Task goal: When you reach the line containing "since the movement is random." in the entries below, start writing out each line exactly, and stop after the line containing "Highly recommend [3Brown".

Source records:
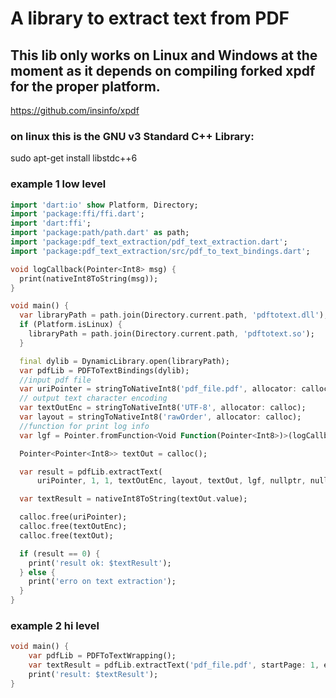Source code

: # A library to extract text from PDF 
## This lib only works on Linux and Windows at the moment as it depends on compiling forked xpdf for the proper platform.
https://github.com/insinfo/xpdf


### on linux this is the GNU v3 Standard C++ Library:
 sudo apt-get install libstdc++6

### example 1 low level

```dart
import 'dart:io' show Platform, Directory;
import 'package:ffi/ffi.dart';
import 'dart:ffi';
import 'package:path/path.dart' as path;
import 'package:pdf_text_extraction/pdf_text_extraction.dart';
import 'package:pdf_text_extraction/src/pdf_to_text_bindings.dart';

void logCallback(Pointer<Int8> msg) {
  print(nativeInt8ToString(msg));
}

void main() {
  var libraryPath = path.join(Directory.current.path, 'pdftotext.dll');
  if (Platform.isLinux) {
    libraryPath = path.join(Directory.current.path, 'pdftotext.so');
  }

  final dylib = DynamicLibrary.open(libraryPath);
  var pdfLib = PDFToTextBindings(dylib);
  //input pdf file
  var uriPointer = stringToNativeInt8('pdf_file.pdf', allocator: calloc);
  // output text character encoding 
  var textOutEnc = stringToNativeInt8('UTF-8', allocator: calloc);
  var layout = stringToNativeInt8('rawOrder', allocator: calloc);
  //function for print log info
  var lgf = Pointer.fromFunction<Void Function(Pointer<Int8>)>(logCallback);

  Pointer<Pointer<Int8>> textOut = calloc();

  var result = pdfLib.extractText(
      uriPointer, 1, 1, textOutEnc, layout, textOut, lgf, nullptr, nullptr);

  var textResult = nativeInt8ToString(textOut.value);

  calloc.free(uriPointer);
  calloc.free(textOutEnc);
  calloc.free(textOut);

  if (result == 0) {
    print('result ok: $textResult');
  } else {
    print('erro on text extraction');
  }
}
```


### example 2 hi level

```dart
void main() {
    var pdfLib = PDFToTextWrapping();
    var textResult = pdfLib.extractText('pdf_file.pdf', startPage: 1, endPage: 0);
    print('result: $textResult');
}
```

<!--
# comando para eliminar as exportacoes da dll menos o metodo  extractText
strip --keep-symbol=extractText ./libTextExtraction.so -o libout.so
strip --keep-symbol=extractText /home/insinfo/Documents/pdf-text-extraction/linux/TextExtraction/libTextExtraction.so -o libout.so

-->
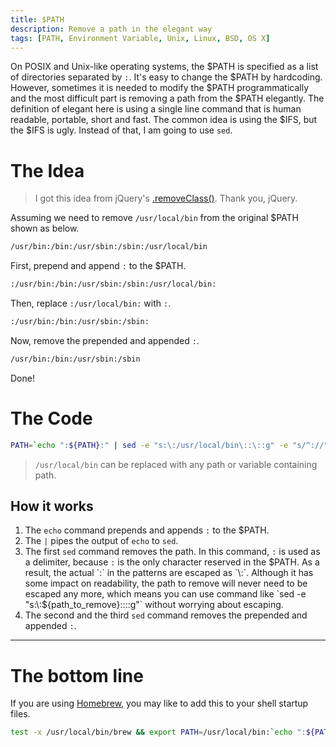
 ```yaml
---
title: $PATH
description: Remove a path in the elegant way
tags: [PATH, Environment Variable, Unix, Linux, BSD, OS X]
---
```


On POSIX and Unix-like operating systems, the $PATH is specified as a list of directories separated by `:`.  It's easy to change the $PATH by hardcoding.  However, sometimes it is needed to modify the $PATH programmatically and the most difficult part is removing a path from the $PATH elegantly.  The definition of elegant here is using a single line command that is human readable, portable, short and fast.  The common idea is using the $IFS, but the $IFS is ugly.  Instead of that, I am going to use `sed`.

# The Idea

> I got this idea from jQuery's [.removeClass()](https://github.com/jquery/jquery/blob/master/src/attributes/classes.js).  Thank you, jQuery.

Assuming we need to remove `/usr/local/bin` from the original $PATH shown as below.

``` sh
/usr/bin:/bin:/usr/sbin:/sbin:/usr/local/bin
```

First, prepend and append `:` to the $PATH.

``` sh
:/usr/bin:/bin:/usr/sbin:/sbin:/usr/local/bin:
```

Then, replace `:/usr/local/bin:` with `:`.

``` sh
:/usr/bin:/bin:/usr/sbin:/sbin:
```

Now, remove the prepended and appended `:`.

``` sh
/usr/bin:/bin:/usr/sbin:/sbin
```

Done!

# The Code

``` sh
PATH=`echo ":${PATH}:" | sed -e "s:\:/usr/local/bin\::\::g" -e "s/^://" -e "s/:$//"`
```

> `/usr/local/bin` can be replaced with any path or variable containing path.

## How it works

1. The `echo` command prepends and appends `:` to the $PATH.
2. The `|` pipes the output of `echo` to `sed`.
3. The first `sed` command removes the path.  In this command, `:` is used as a delimiter, because `:` is the only character reserved in the $PATH.  As a result, the actual `:` in the patterns are escaped as `\:`.  Although it has some impact on readability, the path to remove will never need to be escaped any more, which means you can use command like `sed -e "s:\:${path_to_remove}\::\::g"` without worrying about escaping.
4. The second and the third `sed` command removes the prepended and appended `:`.

---

# The bottom line

If you are using [Homebrew](https://brew.sh/), you may like to add this to your shell startup files.

``` sh
test -x /usr/local/bin/brew && export PATH=/usr/local/bin:`echo ":${PATH}:" | sed -e "s:\:/usr/local/bin\::\::g" -e "s/^://" -e "s/:$//"`
```

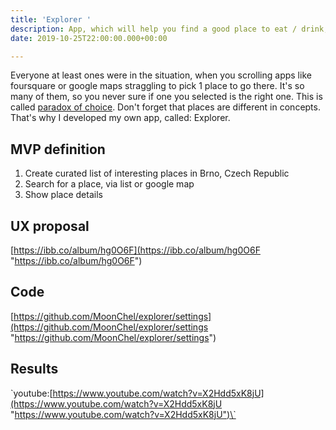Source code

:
 ```yaml
---
title: 'Explorer '
description: App, which will help you find a good place to eat / drink, have fun
date: 2019-10-25T22:00:00.000+00:00

---
```

Everyone at least ones were in the situation, when you scrolling apps like foursquare or google maps straggling to pick 1 place to go there. It's so many of them, so you never sure if one you selected is the right one. This is called [paradox of choice](https://en.wikipedia.org/wiki/The_Paradox_of_Choice "paradox of choice"). Don't forget that places are different in concepts.  
That's why I developed my own app, called: Explorer.

## MVP definition

1. Create curated list of interesting places in Brno, Czech Republic
2. Search for a place, via list or google map
3. Show place details

## UX proposal

[https://ibb.co/album/hg0O6F](https://ibb.co/album/hg0O6F "https://ibb.co/album/hg0O6F")

## Code

[https://github.com/MoonChel/explorer/settings](https://github.com/MoonChel/explorer/settings "https://github.com/MoonChel/explorer/settings")

## Results

\`youtube:[https://www.youtube.com/watch?v=X2Hdd5xK8jU](https://www.youtube.com/watch?v=X2Hdd5xK8jU "https://www.youtube.com/watch?v=X2Hdd5xK8jU")\`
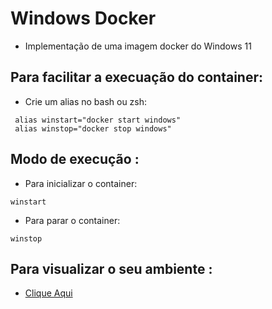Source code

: # Windows Docker

- Implementação de uma imagem docker do Windows 11

## Para facilitar a execuação do container:

- Crie um alias no bash ou zsh:

 ```
  alias winstart="docker start windows"
  alias winstop="docker stop windows"
 ```

## Modo de execução :

- Para inicializar o container:

 ```
 winstart
 ```

- Para parar o container:

 ```
 winstop
 ```

## Para visualizar o seu ambiente :

- [Clique Aqui](http://localhost:8006/)

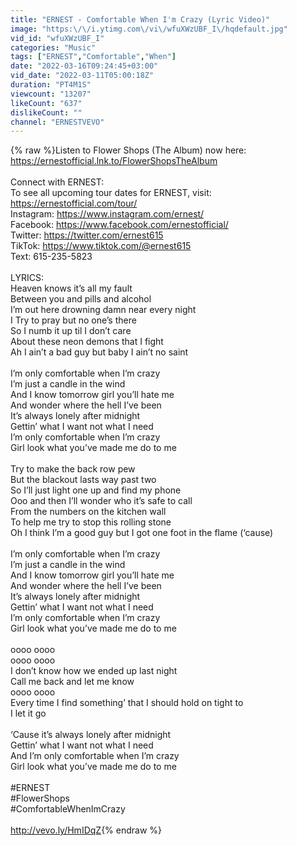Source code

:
 ```yaml
---
title: "ERNEST - Comfortable When I'm Crazy (Lyric Video)"
image: "https:\/\/i.ytimg.com\/vi\/wfuXWzUBF_I\/hqdefault.jpg"
vid_id: "wfuXWzUBF_I"
categories: "Music"
tags: ["ERNEST","Comfortable","When"]
date: "2022-03-16T09:24:45+03:00"
vid_date: "2022-03-11T05:00:18Z"
duration: "PT4M1S"
viewcount: "13207"
likeCount: "637"
dislikeCount: ""
channel: "ERNESTVEVO"
---
```

{% raw %}Listen to Flower Shops (The Album) now here: <a rel="nofollow" target="blank" href="https://ernestofficial.lnk.to/FlowerShopsTheAlbum">https://ernestofficial.lnk.to/FlowerShopsTheAlbum</a><br /><br />Connect with ERNEST:<br />To see all upcoming tour dates for ERNEST, visit: <a rel="nofollow" target="blank" href="https://ernestofficial.com/tour/">https://ernestofficial.com/tour/</a><br />Instagram: <a rel="nofollow" target="blank" href="https://www.instagram.com/ernest/">https://www.instagram.com/ernest/</a><br />Facebook: <a rel="nofollow" target="blank" href="https://www.facebook.com/ernestofficial/">https://www.facebook.com/ernestofficial/</a><br />Twitter: <a rel="nofollow" target="blank" href="https://twitter.com/ernest615">https://twitter.com/ernest615</a><br />TikTok: <a rel="nofollow" target="blank" href="https://www.tiktok.com/@ernest615">https://www.tiktok.com/@ernest615</a><br />Text: 615-235-5823<br /><br />LYRICS:<br />Heaven knows it’s all my fault<br />Between you and pills and alcohol<br />I’m out here drowning damn near every night<br />I Try to pray but no one’s there<br />So I numb it up til I don’t care<br />About these neon demons that I fight<br />Ah I ain’t a bad guy but baby I ain’t no saint<br /> <br />I’m only comfortable when I’m crazy<br />I’m just a candle in the wind<br />And I know tomorrow girl you’ll hate me<br />And wonder where the hell I’ve been<br />It’s always lonely after midnight<br />Gettin’ what I want not what I need<br />I’m only comfortable when I’m crazy<br />Girl look what you’ve made me do to me<br /> <br />Try to make the back row pew<br />But the blackout lasts way past two<br />So I’ll just light one up and find my phone<br />Ooo and then I’ll wonder who it’s safe to call<br />From the numbers on the kitchen wall<br />To help me try to stop this rolling stone<br />Oh I think I’m a good guy but I got one foot in the flame (‘cause)<br /> <br />I’m only comfortable when I’m crazy<br />I’m just a candle in the wind<br />And I know tomorrow girl you’ll hate me<br />And wonder where the hell I’ve been<br />It’s always lonely after midnight<br />Gettin’ what I want not what I need<br />I’m only comfortable when I’m crazy<br />Girl look what you’ve made me do to me<br /> <br />oooo oooo<br />oooo oooo<br />I don’t know how we ended up last night<br />Call me back and let me know<br />oooo oooo<br />Every time I find something’ that I should hold on tight to<br />I let it go<br /> <br />‘Cause it’s always lonely after midnight<br />Gettin’ what I want not what I need<br />And I’m only comfortable when I’m crazy<br />Girl look what you’ve made me do to me<br /><br />#ERNEST<br />#FlowerShops<br />#ComfortableWhenImCrazy<br /><br /><a rel="nofollow" target="blank" href="http://vevo.ly/HmIDqZ">http://vevo.ly/HmIDqZ</a>{% endraw %}
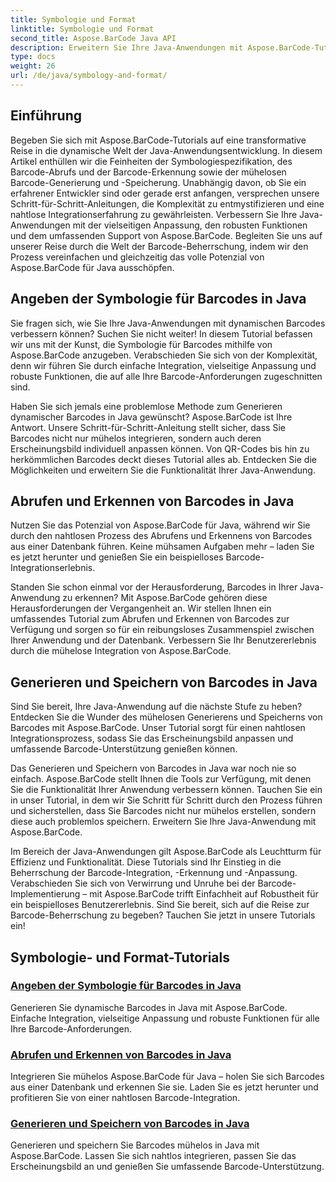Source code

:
 ```yaml
---
title: Symbologie und Format
linktitle: Symbologie und Format
second_title: Aspose.BarCode Java API
description: Erweitern Sie Ihre Java-Anwendungen mit Aspose.BarCode-Tutorials! Meistern Sie die Angabe der Symbologie, rufen Sie Barcodes ab und erkennen Sie sie und generieren und speichern Sie mühelos dynamische Barcodes.
type: docs
weight: 26
url: /de/java/symbology-and-format/
---
```

## Einführung

Begeben Sie sich mit Aspose.BarCode-Tutorials auf eine transformative Reise in die dynamische Welt der Java-Anwendungsentwicklung. In diesem Artikel enthüllen wir die Feinheiten der Symbologiespezifikation, des Barcode-Abrufs und der Barcode-Erkennung sowie der mühelosen Barcode-Generierung und -Speicherung. Unabhängig davon, ob Sie ein erfahrener Entwickler sind oder gerade erst anfangen, versprechen unsere Schritt-für-Schritt-Anleitungen, die Komplexität zu entmystifizieren und eine nahtlose Integrationserfahrung zu gewährleisten. Verbessern Sie Ihre Java-Anwendungen mit der vielseitigen Anpassung, den robusten Funktionen und dem umfassenden Support von Aspose.BarCode. Begleiten Sie uns auf unserer Reise durch die Welt der Barcode-Beherrschung, indem wir den Prozess vereinfachen und gleichzeitig das volle Potenzial von Aspose.BarCode für Java ausschöpfen.

## Angeben der Symbologie für Barcodes in Java

Sie fragen sich, wie Sie Ihre Java-Anwendungen mit dynamischen Barcodes verbessern können? Suchen Sie nicht weiter! In diesem Tutorial befassen wir uns mit der Kunst, die Symbologie für Barcodes mithilfe von Aspose.BarCode anzugeben. Verabschieden Sie sich von der Komplexität, denn wir führen Sie durch einfache Integration, vielseitige Anpassung und robuste Funktionen, die auf alle Ihre Barcode-Anforderungen zugeschnitten sind.

Haben Sie sich jemals eine problemlose Methode zum Generieren dynamischer Barcodes in Java gewünscht? Aspose.BarCode ist Ihre Antwort. Unsere Schritt-für-Schritt-Anleitung stellt sicher, dass Sie Barcodes nicht nur mühelos integrieren, sondern auch deren Erscheinungsbild individuell anpassen können. Von QR-Codes bis hin zu herkömmlichen Barcodes deckt dieses Tutorial alles ab. Entdecken Sie die Möglichkeiten und erweitern Sie die Funktionalität Ihrer Java-Anwendung.


## Abrufen und Erkennen von Barcodes in Java

Nutzen Sie das Potenzial von Aspose.BarCode für Java, während wir Sie durch den nahtlosen Prozess des Abrufens und Erkennens von Barcodes aus einer Datenbank führen. Keine mühsamen Aufgaben mehr – laden Sie es jetzt herunter und genießen Sie ein beispielloses Barcode-Integrationserlebnis. 

Standen Sie schon einmal vor der Herausforderung, Barcodes in Ihrer Java-Anwendung zu erkennen? Mit Aspose.BarCode gehören diese Herausforderungen der Vergangenheit an. Wir stellen Ihnen ein umfassendes Tutorial zum Abrufen und Erkennen von Barcodes zur Verfügung und sorgen so für ein reibungsloses Zusammenspiel zwischen Ihrer Anwendung und der Datenbank. Verbessern Sie Ihr Benutzererlebnis durch die mühelose Integration von Aspose.BarCode.

## Generieren und Speichern von Barcodes in Java

Sind Sie bereit, Ihre Java-Anwendung auf die nächste Stufe zu heben? Entdecken Sie die Wunder des mühelosen Generierens und Speicherns von Barcodes mit Aspose.BarCode. Unser Tutorial sorgt für einen nahtlosen Integrationsprozess, sodass Sie das Erscheinungsbild anpassen und umfassende Barcode-Unterstützung genießen können.

Das Generieren und Speichern von Barcodes in Java war noch nie so einfach. Aspose.BarCode stellt Ihnen die Tools zur Verfügung, mit denen Sie die Funktionalität Ihrer Anwendung verbessern können. Tauchen Sie ein in unser Tutorial, in dem wir Sie Schritt für Schritt durch den Prozess führen und sicherstellen, dass Sie Barcodes nicht nur mühelos erstellen, sondern diese auch problemlos speichern. Erweitern Sie Ihre Java-Anwendung mit Aspose.BarCode.

Im Bereich der Java-Anwendungen gilt Aspose.BarCode als Leuchtturm für Effizienz und Funktionalität. Diese Tutorials sind Ihr Einstieg in die Beherrschung der Barcode-Integration, -Erkennung und -Anpassung. Verabschieden Sie sich von Verwirrung und Unruhe bei der Barcode-Implementierung – mit Aspose.BarCode trifft Einfachheit auf Robustheit für ein beispielloses Benutzererlebnis. Sind Sie bereit, sich auf die Reise zur Barcode-Beherrschung zu begeben? Tauchen Sie jetzt in unsere Tutorials ein!
## Symbologie- und Format-Tutorials
### [Angeben der Symbologie für Barcodes in Java](./specifying-symbology-barcode/)
Generieren Sie dynamische Barcodes in Java mit Aspose.BarCode. Einfache Integration, vielseitige Anpassung und robuste Funktionen für alle Ihre Barcode-Anforderungen.
### [Abrufen und Erkennen von Barcodes in Java](./fetching-recognizing-barcode/)
Integrieren Sie mühelos Aspose.BarCode für Java – holen Sie sich Barcodes aus einer Datenbank und erkennen Sie sie. Laden Sie es jetzt herunter und profitieren Sie von einer nahtlosen Barcode-Integration.
### [Generieren und Speichern von Barcodes in Java](./generating-saving-barcode/)
Generieren und speichern Sie Barcodes mühelos in Java mit Aspose.BarCode. Lassen Sie sich nahtlos integrieren, passen Sie das Erscheinungsbild an und genießen Sie umfassende Barcode-Unterstützung.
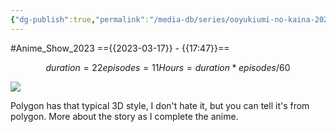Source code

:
 ```yaml
---
{"dg-publish":true,"permalink":"/media-db/series/ooyukiumi-no-kaina-2023/","title":"Ooyukiumi no Kaina","tags":["mediaDB/tv/series"]}
---
```


#Anime_Show_2023 
=={{2023-03-17}} - {{17:47}}==
```math
duration = 22
episodes = 11
Hours = duration * episodes / 60
```
<img src="https://cdn.myanimelist.net/images/anime/1064/131833.jpg">

Polygon has that typical 3D style, I don't hate it, but you can tell it's from polygon.
More about the story as I complete the anime.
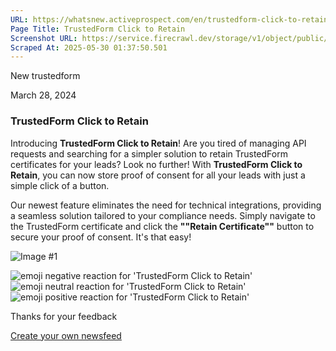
 ```yaml
---
URL: https://whatsnew.activeprospect.com/en/trustedform-click-to-retain-S2b6LgXX
Page Title: TrustedForm Click to Retain
Screenshot URL: https://service.firecrawl.dev/storage/v1/object/public/media/screenshot-035caee8-ac6b-4b18-b973-d546bb21fde7.png
Scraped At: 2025-05-30 01:37:50.501
---
```


New
trustedform

March 28, 2024

### TrustedForm Click to Retain

Introducing **TrustedForm Click to Retain**! Are you tired of managing API requests and searching for a simpler solution to retain TrustedForm certificates for your leads? Look no further! With **TrustedForm Click to Retain**, you can now store proof of consent for all your leads with just a simple click of a button.

Our newest feature eliminates the need for technical integrations, providing a seamless solution tailored to your compliance needs. Simply navigate to the TrustedForm certificate and click the **""Retain Certificate""** button to secure your proof of consent. It's that easy!

![Image #1](https://app.getbeamer.com/pictures?id=382173-77-9cO-_vV_vv70J77-977-977-977-977-977-977-977-977-9eO-_vUbvv71qaDUsfmgpae-_vSUoNGU.&v=4)

![emoji negative reaction for 'TrustedForm Click to Retain'](https://app.getbeamer.com/images/emojiNeg.svg)![emoji neutral reaction for 'TrustedForm Click to Retain'](https://app.getbeamer.com/images/emojiNeut.svg)![emoji positive reaction for 'TrustedForm Click to Retain'](https://app.getbeamer.com/images/emojiPos.svg)

Thanks for your feedback

[Create your own newsfeed](https://www.getbeamer.com/?ref=watermark_MErKJCnu12412_public&company=ActiveProspect&watermarkRef=create&utm_term=MErKJCnu12412&utm_content=ActiveProspect&utm_source=standalone&utm_medium=footer&utm_campaign=create)
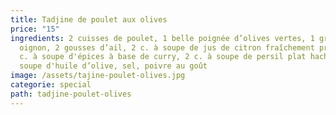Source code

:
 ```yaml
---
title: Tadjine de poulet aux olives
price: "15"
ingredients: 2 cuisses de poulet, 1 belle poignée d’olives vertes, 1 gros
  oignon, 2 gousses d’ail, 2 c. à soupe de jus de citron fraîchement pressé, 2
  c. à soupe d'épices à base de curry, 2 c. à soupe de persil plat haché, 3 c. à
  soupe d'huile d’olive, sel, poivre au goût
image: /assets/tajine-poulet-olives.jpg
categorie: special
path: tadjine-poulet-olives
---
```

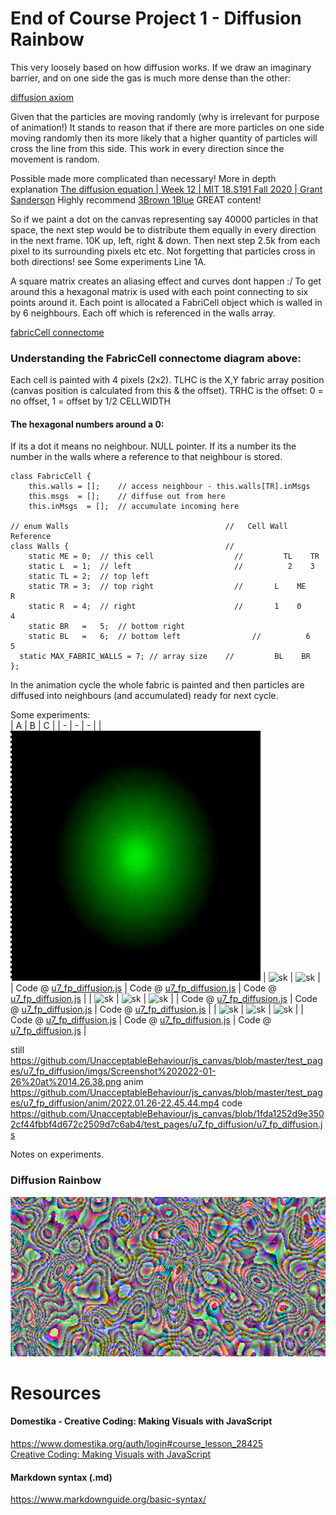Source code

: # End of Course Project 1 - Diffusion Rainbow  
This very loosely based on how diffusion works.
If we draw an imaginary barrier, and on one side the gas is much more dense than the other:

[diffusion axiom](https://github.com/UnacceptableBehaviour/js_canvas/blob/master/test_pages/u7_fp_diffusion/imgs/20220127_195932.jpeg)

Given that the particles are moving randomly (why is irrelevant for purpose of animation!) 
It stands to reason that if there are more particles on one side moving randomly then its more likely
that a higher quantity of particles will cross the line from this side. This work in every direction
since the movement is random.
  
Possible made more complicated than necessary! More in depth explanation [The diffusion equation | Week 12 | MIT 18.S191 Fall 2020 | Grant Sanderson](https://www.youtube.com/watch?v=a3V0BJLIo_c)
Highly recommend [3Brown 1Blue](https://www.youtube.com/channel/UCYO_jab_esuFRV4b17AJtAw) GREAT content!    
  
So if we paint a dot on the canvas representing say 40000 particles in that space, the next step would be to distribute them equally in every direction in the next frame.
10K up, left, right & down. Then next step 2.5k from each pixel to its surrounding pixels etc etc. Not forgetting that particles cross in both directions!
see Some experiments Line 1A.
  
A square matrix creates an aliasing effect and curves dont happen :/
To get around this a hexagonal matrix is used with each point connecting to six points around it.
Each point is allocated a FabriCell object which is walled in by 6 neighbours. Each off which is referenced in the walls array.

[fabricCell connectome](https://github.com/UnacceptableBehaviour/js_canvas/blob/master/test_pages/u7_fp_diffusion/imgs/fabric_array_connections.jpeg)  
  
### Understanding the FabricCell connectome diagram above:
Each cell is painted with 4 pixels (2x2).
TLHC is the X,Y fabric array position (canvas position is calculated from this & the offset).
TRHC is the offset: 0 = no offset, 1 = offset by 1/2 CELLWIDTH
  
#### The hexagonal numbers around a 0:  
If its a dot it means no neighbour. NULL pointer.
If its a number its the number in the walls where a reference to that neighbour is stored.
```
class FabricCell {
    this.walls = [];    // access neighbour - this.walls[TR].inMsgs
    this.msgs  = [];    // diffuse out from here
    this.inMsgs  = [];  // accumulate incoming here

// enum Walls                                   //   Cell Wall Reference
class Walls {                                   //   
	static ME = 0;  // this cell                  //         TL    TR   
	static L  = 1;	// left                       //          2    3
	static TL =	2;	// top left                   
	static TR =	3;	// top right                  //       L    ME    R
	static R  =	4;	// right                      //       1    0     4
	static BR	=	5;  // bottom right               	
	static BL	=	6;  // bottom left                //          6    5
  static MAX_FABRIC_WALLS = 7; // array size    //         BL    BR
};
```

In the animation cycle the whole fabric is painted and then particles are diffused into neighbours (and accumulated) ready for next cycle.






  
Some experiments:  
| A | B | C | 
| - | - | - | 
| ![sk](https://github.com/UnacceptableBehaviour/js_canvas/blob/master/test_pages/u7_fp_diffusion/imgs/2022.01.27-20.32.05.png) | ![sk]() | ![sk]() |
| Code @ [u7_fp_diffusion.js](https://github.com/UnacceptableBehaviour/js_canvas/blob/bd248eeecf5ca825f3d2555b439fa13862c85c50/test_pages/u7_fp_diffusion/u7_fp_diffusion.js) | Code @ [u7_fp_diffusion.js]() | Code @ [u7_fp_diffusion.js]() | 
| ![sk]() | ![sk]() | ![sk]() |
| Code @ [u7_fp_diffusion.js]() | Code @ [u7_fp_diffusion.js]() | Code @ [u7_fp_diffusion.js]() | 
| ![sk]() | ![sk]() | ![sk]() |
| Code @ [u7_fp_diffusion.js]() | Code @ [u7_fp_diffusion.js]() | Code @ [u7_fp_diffusion.js]() | 


still
https://github.com/UnacceptableBehaviour/js_canvas/blob/master/test_pages/u7_fp_diffusion/imgs/Screenshot%202022-01-26%20at%2014.26.38.png
anim
https://github.com/UnacceptableBehaviour/js_canvas/blob/master/test_pages/u7_fp_diffusion/anim/2022.01.26-22.45.44.mp4
code
https://github.com/UnacceptableBehaviour/js_canvas/blob/1fda1252d9e3502cf44fbbf4d672c2509d7c6ab4/test_pages/u7_fp_diffusion/u7_fp_diffusion.js
  
Notes on experiments.  
  
### Diffusion Rainbow
![Diffusion Rainbow](https://github.com/UnacceptableBehaviour/js_canvas/blob/master/test_pages/u7_fp_diffusion/imgs/2022.01.26-16.25.15.png)  


# Resources
#### Domestika - Creative Coding: Making Visuals with JavaScript
https://www.domestika.org/auth/login#course_lesson_28425  
[Creative Coding: Making Visuals with JavaScript](https://www.domestika.org/auth/login#course_lesson_28425)

#### Markdown syntax (.md)
https://www.markdownguide.org/basic-syntax/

Finished exercise:
since the movement is random.
  
Possible made more complicated than necessary! More in depth explanation [The diffusion equation | Week 12 | MIT 18.S191 Fall 2020 | Grant Sanderson](https://www.youtube.com/watch?v=a3V0BJLIo_c)
Highly recommend [3Brown 1Blue](https://www.youtube.com/channel/UCYO_jab_esuFRV4b17AJtAw) GREAT content!    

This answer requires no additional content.